Abstract

Background: This study aimed to examine whether quantitative flow ratio (QFR), an angiography-based computation of fractional flow reserve, was associated with intravascular imaging-defined vulnerable plaque features, such as thin cap fibroatheroma (TCFA) in patients with stable angina, and non-ST-segment elevation acute coronary syndrome.Methods: Patients undergoing optical coherence tomography (OCT) or intravascular ultrasound (IVUS) examinations were identified from two prospective studies and their interrogated vessels were assessed with QFR. Lesions in the OCT cohort were classified into tertiles: QFR-T1 (QFR ≤ 0.85), QFR-T2 (0.85 < QFR ≤ 0.93), and QFR-T3 (QFR > 0.93). Lesions in the IVUS cohort were classified dichotomously as low or high QFR groups.Results: This post-hoc analysis included 132 lesions (83 for OCT and 49 for IVUS) from 126 patients. The prevalence of OCT-TCFA was significantly higher in QFR-T1 (50%) than in QFR-T2 (14%) and QFR-T3 (19%) (p = 0.003 and 0.018, respectively). Overall significant differences were also observed among tertiles in maximum lipid arc, thinnest fibrous cap thickness, and minimal lumen area (p = 0.017, 0.040, and <0.001, respectively). Thrombus was more prevalent in QFR-T1 (39%) than in QFR-T2 (3%), and QFR-T3 (12%) (p = 0.001 and 0.020, respectively). In the multivariable analysis, QFR ≤ 0.80 remained as a significant determinant of OCT-TCFA regardless of the presence of NSTE-ACS and the level of low-density lipoprotein cholesterol (adjusted OR: 4.387, 95% CI 1.297–14.839, p = 0.017). The diagnostic accuracy of QFR was moderate in identifying lesions with OCT-TCFA (area under the curve: 0.72, 95% CI 0.58–0.86, p = 0.003). In the IVUS cohort, significant differences were found between two groups in minimal lumen area and plaque burden but not in the distribution of virtual histology (VH)-TCFA (p = 0.025, 0.036, and 1.000, respectively).Conclusions: Lower QFR was related to OCT-defined plaque vulnerability in angiographically mild-to-intermediate lesions. The QFR might be a useful tool for ruling out high-risk plaques without using any pressure wire or vasodilator.

Highlights

  • The fractional flow reserve (FFR) is widely accepted as an essential tool in assessing the physiological severity of coronary stenosis, and guiding decision-making for myocardial revascularization [1, 2]
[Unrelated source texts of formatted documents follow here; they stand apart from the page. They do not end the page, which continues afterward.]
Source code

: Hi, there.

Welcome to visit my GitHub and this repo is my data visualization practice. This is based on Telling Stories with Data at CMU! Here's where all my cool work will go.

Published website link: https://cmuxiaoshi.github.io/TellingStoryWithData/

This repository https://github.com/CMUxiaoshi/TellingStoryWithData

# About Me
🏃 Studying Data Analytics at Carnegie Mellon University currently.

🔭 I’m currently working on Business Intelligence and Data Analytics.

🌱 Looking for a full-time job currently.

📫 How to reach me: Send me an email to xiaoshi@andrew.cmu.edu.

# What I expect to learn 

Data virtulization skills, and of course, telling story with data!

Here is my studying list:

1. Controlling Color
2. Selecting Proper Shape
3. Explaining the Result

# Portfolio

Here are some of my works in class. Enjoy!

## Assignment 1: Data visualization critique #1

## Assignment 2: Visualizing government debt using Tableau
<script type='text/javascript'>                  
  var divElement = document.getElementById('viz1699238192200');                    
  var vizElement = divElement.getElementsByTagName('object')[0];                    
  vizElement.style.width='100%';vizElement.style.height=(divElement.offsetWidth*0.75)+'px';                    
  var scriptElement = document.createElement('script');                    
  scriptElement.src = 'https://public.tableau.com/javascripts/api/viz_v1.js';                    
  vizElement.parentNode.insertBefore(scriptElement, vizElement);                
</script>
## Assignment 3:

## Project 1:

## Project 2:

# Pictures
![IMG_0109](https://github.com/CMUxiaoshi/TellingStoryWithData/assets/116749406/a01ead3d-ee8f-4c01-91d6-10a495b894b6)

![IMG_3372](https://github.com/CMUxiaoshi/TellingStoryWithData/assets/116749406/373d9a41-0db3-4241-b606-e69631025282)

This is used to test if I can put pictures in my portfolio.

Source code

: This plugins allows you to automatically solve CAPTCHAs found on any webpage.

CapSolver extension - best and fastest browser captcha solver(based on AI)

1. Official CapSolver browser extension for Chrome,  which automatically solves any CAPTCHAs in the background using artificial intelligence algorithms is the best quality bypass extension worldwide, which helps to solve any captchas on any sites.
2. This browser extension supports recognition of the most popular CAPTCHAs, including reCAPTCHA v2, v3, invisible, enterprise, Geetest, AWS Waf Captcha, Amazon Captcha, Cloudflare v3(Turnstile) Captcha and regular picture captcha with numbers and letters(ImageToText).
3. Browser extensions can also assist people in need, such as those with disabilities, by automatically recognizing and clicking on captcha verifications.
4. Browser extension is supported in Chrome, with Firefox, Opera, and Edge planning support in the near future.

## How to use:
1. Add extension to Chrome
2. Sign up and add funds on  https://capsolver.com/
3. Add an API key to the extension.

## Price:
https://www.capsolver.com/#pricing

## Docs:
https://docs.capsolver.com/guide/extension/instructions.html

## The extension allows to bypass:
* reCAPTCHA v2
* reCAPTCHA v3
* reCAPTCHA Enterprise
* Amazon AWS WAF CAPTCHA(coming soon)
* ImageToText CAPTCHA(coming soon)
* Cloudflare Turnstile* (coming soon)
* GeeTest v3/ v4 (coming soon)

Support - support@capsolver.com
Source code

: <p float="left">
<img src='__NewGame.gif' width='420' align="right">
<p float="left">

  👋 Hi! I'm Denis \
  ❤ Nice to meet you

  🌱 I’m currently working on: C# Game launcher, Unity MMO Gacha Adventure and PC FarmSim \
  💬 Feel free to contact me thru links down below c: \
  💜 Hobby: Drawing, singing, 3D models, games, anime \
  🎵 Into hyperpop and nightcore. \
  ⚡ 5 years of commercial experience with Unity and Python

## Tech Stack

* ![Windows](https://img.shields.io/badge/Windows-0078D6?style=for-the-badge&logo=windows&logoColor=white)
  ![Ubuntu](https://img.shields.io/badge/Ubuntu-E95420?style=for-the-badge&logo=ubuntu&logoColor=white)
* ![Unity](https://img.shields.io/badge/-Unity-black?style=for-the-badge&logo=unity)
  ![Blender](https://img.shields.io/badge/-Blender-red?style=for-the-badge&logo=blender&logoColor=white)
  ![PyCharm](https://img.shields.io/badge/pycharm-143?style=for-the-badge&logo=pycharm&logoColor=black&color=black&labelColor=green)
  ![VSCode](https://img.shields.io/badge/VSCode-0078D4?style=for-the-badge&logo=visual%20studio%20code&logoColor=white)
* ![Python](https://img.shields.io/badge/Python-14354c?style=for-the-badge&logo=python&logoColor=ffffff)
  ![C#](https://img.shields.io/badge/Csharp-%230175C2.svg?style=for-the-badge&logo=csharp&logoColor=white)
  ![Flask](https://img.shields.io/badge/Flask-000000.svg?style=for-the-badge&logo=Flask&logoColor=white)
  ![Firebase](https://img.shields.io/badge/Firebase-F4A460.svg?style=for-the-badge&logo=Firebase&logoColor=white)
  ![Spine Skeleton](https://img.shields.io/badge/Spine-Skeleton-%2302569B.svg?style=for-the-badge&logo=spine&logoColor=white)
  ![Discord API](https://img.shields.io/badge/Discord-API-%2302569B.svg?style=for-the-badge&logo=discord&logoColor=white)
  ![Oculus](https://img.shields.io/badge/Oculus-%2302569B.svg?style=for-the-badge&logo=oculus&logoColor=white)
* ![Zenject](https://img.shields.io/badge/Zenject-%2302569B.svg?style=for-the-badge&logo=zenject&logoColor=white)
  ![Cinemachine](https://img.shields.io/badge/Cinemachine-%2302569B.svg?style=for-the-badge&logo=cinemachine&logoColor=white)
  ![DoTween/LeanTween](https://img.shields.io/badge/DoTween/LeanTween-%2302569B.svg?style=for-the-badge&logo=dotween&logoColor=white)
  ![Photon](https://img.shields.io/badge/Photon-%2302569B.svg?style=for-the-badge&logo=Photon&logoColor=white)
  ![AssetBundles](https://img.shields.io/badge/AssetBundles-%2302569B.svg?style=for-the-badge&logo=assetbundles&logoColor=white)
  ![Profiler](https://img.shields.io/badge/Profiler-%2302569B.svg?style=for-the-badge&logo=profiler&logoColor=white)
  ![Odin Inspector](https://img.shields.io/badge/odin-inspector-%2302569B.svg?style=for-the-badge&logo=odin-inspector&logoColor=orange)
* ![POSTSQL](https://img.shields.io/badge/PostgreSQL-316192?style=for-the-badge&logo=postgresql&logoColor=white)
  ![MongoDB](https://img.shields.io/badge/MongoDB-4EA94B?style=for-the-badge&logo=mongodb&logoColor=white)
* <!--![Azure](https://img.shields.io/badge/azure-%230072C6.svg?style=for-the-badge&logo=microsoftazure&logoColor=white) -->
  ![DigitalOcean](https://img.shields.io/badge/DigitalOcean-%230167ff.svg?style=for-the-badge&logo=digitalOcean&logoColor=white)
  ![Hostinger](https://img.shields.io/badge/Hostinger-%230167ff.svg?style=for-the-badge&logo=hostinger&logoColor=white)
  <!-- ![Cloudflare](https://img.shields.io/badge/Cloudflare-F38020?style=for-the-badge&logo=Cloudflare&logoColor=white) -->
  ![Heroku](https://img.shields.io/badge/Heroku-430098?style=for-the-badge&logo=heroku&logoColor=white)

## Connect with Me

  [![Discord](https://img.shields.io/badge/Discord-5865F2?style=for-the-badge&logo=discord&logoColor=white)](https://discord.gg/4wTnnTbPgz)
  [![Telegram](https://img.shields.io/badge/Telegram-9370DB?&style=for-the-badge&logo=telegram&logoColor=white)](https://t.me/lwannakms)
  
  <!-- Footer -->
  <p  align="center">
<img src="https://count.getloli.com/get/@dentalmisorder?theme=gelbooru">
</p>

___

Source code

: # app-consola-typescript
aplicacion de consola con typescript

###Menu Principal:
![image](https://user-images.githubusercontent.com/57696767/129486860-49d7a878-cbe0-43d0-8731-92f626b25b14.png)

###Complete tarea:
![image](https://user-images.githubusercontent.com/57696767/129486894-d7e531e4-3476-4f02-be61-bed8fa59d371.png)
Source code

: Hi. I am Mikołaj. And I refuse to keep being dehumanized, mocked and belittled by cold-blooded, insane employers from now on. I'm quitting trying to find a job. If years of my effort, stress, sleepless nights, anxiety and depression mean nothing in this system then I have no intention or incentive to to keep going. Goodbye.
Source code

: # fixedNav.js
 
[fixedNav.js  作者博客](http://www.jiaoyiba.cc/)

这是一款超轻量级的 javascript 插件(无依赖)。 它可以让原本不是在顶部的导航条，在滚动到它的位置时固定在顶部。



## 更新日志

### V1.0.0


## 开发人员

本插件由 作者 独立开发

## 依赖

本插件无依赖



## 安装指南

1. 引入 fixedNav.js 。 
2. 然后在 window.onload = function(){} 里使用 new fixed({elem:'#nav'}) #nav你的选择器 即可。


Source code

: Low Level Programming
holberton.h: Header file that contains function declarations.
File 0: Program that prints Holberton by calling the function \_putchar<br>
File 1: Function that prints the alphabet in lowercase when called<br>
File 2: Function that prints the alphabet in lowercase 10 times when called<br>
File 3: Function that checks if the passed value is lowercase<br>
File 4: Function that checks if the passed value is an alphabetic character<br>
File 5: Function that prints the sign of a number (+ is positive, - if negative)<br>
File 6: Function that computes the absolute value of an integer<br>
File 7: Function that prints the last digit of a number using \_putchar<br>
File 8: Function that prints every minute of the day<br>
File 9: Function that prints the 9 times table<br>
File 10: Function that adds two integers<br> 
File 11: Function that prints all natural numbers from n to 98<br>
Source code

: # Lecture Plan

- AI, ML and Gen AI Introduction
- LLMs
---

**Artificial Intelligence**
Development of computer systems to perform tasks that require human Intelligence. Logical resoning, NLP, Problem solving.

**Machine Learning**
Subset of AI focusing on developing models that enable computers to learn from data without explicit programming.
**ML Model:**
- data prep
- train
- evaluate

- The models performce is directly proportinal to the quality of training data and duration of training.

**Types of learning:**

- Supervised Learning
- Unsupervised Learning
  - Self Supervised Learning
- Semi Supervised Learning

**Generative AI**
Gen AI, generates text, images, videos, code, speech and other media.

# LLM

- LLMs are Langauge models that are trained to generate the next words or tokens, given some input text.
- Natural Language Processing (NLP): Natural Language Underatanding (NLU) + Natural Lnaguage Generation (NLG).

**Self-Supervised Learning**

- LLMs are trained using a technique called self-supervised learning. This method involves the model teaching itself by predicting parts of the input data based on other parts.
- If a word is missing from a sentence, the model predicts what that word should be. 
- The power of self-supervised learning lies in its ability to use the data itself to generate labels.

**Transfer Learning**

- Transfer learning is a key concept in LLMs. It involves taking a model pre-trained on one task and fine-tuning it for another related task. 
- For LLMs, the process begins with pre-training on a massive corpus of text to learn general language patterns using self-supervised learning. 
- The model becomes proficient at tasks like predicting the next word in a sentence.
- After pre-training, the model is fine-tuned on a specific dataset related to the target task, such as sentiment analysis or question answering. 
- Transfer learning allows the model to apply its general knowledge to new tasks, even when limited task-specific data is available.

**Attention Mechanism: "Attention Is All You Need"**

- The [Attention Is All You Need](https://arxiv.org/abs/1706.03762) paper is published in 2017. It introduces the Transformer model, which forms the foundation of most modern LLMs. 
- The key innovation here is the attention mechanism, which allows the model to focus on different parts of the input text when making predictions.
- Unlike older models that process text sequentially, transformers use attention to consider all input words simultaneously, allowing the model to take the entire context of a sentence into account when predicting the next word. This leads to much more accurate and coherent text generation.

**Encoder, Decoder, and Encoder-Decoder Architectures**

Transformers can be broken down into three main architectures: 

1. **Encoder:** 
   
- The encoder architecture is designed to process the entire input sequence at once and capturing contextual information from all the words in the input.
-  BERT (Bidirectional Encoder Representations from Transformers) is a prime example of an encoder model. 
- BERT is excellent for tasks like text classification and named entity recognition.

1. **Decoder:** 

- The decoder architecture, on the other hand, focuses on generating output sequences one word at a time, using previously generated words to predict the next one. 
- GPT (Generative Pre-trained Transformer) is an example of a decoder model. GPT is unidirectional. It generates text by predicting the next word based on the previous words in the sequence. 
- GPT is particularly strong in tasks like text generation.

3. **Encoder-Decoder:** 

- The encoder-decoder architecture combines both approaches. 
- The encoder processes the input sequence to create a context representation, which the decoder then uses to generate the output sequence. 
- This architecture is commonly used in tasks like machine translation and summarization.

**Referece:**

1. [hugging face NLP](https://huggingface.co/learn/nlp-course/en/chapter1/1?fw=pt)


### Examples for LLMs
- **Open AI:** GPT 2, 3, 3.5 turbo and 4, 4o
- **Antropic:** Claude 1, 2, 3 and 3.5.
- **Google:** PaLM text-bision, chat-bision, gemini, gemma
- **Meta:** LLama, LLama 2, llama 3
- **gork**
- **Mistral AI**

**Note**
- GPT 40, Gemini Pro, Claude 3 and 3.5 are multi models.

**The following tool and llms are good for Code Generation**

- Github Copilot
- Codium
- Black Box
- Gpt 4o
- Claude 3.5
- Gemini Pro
  • Postmortem studies found that a plaque prone to rupture is typically characterized by a large lipid or necrotic core that is covered by a thin fibrous cap and, introduced the concept of thin cap fibroatheroma (TCFA) to describe this atherosclerotic plaque type [8, 9]

  • Other vulnerable indicators include minimal lumen area, plaque burden, macrophage infiltration, and lipid arc circumferential extension [10, 11]. These vulnerable characteristics can be visualized in vivo by intravascular imaging modalities, such as virtual histology intravascular ultrasound (VH-IVUS) and high-resolution optical coherence tomography (OCT) [12]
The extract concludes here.